Data excerpts: Begin

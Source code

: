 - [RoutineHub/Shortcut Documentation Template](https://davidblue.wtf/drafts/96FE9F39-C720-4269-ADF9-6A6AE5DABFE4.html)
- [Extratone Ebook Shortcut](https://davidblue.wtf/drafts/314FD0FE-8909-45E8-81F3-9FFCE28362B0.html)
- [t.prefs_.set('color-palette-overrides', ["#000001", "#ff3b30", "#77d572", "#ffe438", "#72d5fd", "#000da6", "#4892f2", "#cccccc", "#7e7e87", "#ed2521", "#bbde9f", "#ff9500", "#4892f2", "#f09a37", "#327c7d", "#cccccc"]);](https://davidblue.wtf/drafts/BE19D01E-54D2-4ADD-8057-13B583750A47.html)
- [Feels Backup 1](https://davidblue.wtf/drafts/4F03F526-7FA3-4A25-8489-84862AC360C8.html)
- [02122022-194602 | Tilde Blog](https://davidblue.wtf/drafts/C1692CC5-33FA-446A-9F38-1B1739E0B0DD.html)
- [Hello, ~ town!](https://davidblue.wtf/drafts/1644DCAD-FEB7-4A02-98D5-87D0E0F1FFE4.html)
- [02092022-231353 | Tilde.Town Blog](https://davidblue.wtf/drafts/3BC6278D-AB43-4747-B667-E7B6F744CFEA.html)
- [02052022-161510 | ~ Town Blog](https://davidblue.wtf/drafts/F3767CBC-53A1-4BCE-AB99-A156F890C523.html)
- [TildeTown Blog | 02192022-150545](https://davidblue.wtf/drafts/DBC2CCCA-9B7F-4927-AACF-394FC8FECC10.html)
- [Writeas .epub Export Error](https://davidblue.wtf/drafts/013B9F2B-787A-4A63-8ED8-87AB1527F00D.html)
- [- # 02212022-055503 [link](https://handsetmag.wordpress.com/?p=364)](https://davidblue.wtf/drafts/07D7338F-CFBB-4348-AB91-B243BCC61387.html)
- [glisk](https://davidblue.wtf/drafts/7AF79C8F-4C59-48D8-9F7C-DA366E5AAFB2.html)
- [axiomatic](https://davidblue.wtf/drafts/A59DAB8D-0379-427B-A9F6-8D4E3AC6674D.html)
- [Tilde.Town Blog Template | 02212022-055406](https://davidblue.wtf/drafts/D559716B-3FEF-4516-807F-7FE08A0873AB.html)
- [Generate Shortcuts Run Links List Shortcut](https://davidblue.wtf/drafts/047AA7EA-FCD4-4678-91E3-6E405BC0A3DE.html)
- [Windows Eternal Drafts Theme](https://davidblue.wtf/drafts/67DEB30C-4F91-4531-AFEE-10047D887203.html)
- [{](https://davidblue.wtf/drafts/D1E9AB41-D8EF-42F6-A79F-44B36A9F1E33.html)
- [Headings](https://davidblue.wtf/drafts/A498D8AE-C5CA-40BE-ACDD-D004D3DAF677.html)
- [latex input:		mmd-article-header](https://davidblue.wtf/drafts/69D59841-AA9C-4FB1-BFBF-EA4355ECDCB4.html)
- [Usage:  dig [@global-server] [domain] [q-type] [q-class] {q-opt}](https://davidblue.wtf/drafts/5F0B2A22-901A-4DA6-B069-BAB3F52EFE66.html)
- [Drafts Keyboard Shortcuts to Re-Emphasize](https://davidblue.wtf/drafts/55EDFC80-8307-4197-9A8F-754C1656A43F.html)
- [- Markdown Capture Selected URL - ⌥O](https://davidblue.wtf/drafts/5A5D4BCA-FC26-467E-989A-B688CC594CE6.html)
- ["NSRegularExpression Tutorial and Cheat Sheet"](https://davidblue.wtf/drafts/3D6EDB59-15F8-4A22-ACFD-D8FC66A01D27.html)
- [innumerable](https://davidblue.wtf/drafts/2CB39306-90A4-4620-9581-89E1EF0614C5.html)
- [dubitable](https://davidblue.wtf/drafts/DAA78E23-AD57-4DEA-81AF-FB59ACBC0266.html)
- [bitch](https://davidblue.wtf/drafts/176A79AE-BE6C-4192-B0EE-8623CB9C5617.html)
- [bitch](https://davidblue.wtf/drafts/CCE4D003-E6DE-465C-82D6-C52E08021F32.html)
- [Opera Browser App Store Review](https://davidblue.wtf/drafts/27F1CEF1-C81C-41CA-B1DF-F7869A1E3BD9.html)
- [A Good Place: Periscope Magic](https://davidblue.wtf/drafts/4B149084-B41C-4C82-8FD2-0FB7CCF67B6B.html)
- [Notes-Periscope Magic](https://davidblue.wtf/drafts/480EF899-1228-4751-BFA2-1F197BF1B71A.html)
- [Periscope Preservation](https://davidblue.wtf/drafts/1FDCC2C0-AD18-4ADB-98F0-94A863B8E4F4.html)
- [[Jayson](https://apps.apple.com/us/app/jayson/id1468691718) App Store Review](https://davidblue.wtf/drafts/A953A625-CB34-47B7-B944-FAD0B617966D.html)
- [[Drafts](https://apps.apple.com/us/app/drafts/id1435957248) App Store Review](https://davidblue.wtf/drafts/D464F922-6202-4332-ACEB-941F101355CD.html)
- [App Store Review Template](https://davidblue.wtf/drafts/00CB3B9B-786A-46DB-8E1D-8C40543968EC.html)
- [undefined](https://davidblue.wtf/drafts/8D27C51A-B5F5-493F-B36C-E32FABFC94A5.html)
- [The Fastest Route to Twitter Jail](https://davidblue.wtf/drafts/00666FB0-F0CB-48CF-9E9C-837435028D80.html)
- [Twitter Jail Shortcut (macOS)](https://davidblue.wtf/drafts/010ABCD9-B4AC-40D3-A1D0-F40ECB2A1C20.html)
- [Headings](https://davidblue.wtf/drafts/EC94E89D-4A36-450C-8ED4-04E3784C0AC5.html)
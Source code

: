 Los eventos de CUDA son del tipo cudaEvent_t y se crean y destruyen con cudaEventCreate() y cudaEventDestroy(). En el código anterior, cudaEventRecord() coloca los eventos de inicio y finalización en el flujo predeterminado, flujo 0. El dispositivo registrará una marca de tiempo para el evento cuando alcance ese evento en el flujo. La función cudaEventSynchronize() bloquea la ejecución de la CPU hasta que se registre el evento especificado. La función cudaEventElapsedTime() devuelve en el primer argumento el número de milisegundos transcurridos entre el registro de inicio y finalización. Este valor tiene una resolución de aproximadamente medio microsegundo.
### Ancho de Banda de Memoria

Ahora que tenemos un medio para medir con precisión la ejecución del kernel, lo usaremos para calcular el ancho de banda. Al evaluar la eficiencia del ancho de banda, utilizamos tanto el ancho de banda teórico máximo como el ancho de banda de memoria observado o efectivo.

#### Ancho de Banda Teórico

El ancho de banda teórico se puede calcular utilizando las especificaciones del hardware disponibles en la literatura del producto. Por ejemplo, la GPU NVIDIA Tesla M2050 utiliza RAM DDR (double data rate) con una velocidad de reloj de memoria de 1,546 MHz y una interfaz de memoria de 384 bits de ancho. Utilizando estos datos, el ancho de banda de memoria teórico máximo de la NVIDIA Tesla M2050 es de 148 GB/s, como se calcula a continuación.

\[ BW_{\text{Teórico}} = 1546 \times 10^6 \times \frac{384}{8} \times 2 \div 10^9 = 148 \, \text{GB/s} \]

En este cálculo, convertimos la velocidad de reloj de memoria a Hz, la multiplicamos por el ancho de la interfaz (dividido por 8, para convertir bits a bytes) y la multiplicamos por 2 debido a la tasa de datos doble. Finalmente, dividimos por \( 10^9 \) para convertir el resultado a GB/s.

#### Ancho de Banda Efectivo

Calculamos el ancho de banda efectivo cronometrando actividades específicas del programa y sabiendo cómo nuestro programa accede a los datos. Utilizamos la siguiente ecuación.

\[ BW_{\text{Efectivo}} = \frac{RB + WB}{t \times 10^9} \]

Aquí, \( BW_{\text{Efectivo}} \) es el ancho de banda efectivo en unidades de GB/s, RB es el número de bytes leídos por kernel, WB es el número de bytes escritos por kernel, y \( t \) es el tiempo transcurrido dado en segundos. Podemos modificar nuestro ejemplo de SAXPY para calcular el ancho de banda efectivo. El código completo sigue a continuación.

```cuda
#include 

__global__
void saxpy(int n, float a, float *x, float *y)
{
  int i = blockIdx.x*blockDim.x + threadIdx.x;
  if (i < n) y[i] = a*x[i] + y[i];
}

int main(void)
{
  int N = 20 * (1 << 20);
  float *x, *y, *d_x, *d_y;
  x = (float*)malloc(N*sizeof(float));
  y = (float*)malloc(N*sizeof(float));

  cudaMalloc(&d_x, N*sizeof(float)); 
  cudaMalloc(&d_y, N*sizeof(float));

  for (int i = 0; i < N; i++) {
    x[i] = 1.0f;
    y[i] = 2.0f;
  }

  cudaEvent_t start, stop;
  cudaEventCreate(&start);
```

Data excerpts: End

Task instructions
What is needed is every line from the start of the entries through the line containing "- [Hello, ~", returned word for word and nothing else.

Finished exercise
Source code

: - [RoutineHub/Shortcut Documentation Template](https://davidblue.wtf/drafts/96FE9F39-C720-4269-ADF9-6A6AE5DABFE4.html)
- [Extratone Ebook Shortcut](https://davidblue.wtf/drafts/314FD0FE-8909-45E8-81F3-9FFCE28362B0.html)
- [t.prefs_.set('color-palette-overrides', ["#000001", "#ff3b30", "#77d572", "#ffe438", "#72d5fd", "#000da6", "#4892f2", "#cccccc", "#7e7e87", "#ed2521", "#bbde9f", "#ff9500", "#4892f2", "#f09a37", "#327c7d", "#cccccc"]);](https://davidblue.wtf/drafts/BE19D01E-54D2-4ADD-8057-13B583750A47.html)
- [Feels Backup 1](https://davidblue.wtf/drafts/4F03F526-7FA3-4A25-8489-84862AC360C8.html)
- [02122022-194602 | Tilde Blog](https://davidblue.wtf/drafts/C1692CC5-33FA-446A-9F38-1B1739E0B0DD.html)
- [Hello, ~ town!](https://davidblue.wtf/drafts/1644DCAD-FEB7-4A02-98D5-87D0E0F1FFE4.html)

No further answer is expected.